Reduce the material below to its lines containing "subsubsection".

··· Exercise materials ···

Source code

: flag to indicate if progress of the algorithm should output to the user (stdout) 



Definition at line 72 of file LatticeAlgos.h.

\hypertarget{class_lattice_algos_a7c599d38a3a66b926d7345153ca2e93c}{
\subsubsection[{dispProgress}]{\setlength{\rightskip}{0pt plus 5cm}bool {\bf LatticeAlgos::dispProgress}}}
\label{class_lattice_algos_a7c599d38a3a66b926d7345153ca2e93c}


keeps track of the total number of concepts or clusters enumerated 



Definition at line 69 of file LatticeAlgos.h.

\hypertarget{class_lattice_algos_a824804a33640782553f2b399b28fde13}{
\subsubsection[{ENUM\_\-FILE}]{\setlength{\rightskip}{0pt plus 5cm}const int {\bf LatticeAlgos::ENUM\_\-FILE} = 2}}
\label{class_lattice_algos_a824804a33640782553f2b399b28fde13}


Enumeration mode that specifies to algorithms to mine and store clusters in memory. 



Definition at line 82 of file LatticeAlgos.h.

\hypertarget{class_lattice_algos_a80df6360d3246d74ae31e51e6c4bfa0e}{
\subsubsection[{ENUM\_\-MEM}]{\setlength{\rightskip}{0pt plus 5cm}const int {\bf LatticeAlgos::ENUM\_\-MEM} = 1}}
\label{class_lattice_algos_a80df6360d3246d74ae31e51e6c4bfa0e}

···

**Task result**
\subsubsection[{dispProgress}]{\setlength{\rightskip}{0pt plus 5cm}bool {\bf LatticeAlgos::dispProgress}}}
\subsubsection[{ENUM\_\-FILE}]{\setlength{\rightskip}{0pt plus 5cm}const int {\bf LatticeAlgos::ENUM\_\-FILE} = 2}}
\subsubsection[{ENUM\_\-MEM}]{\setlength{\rightskip}{0pt plus 5cm}const int {\bf LatticeAlgos::ENUM\_\-MEM} = 1}}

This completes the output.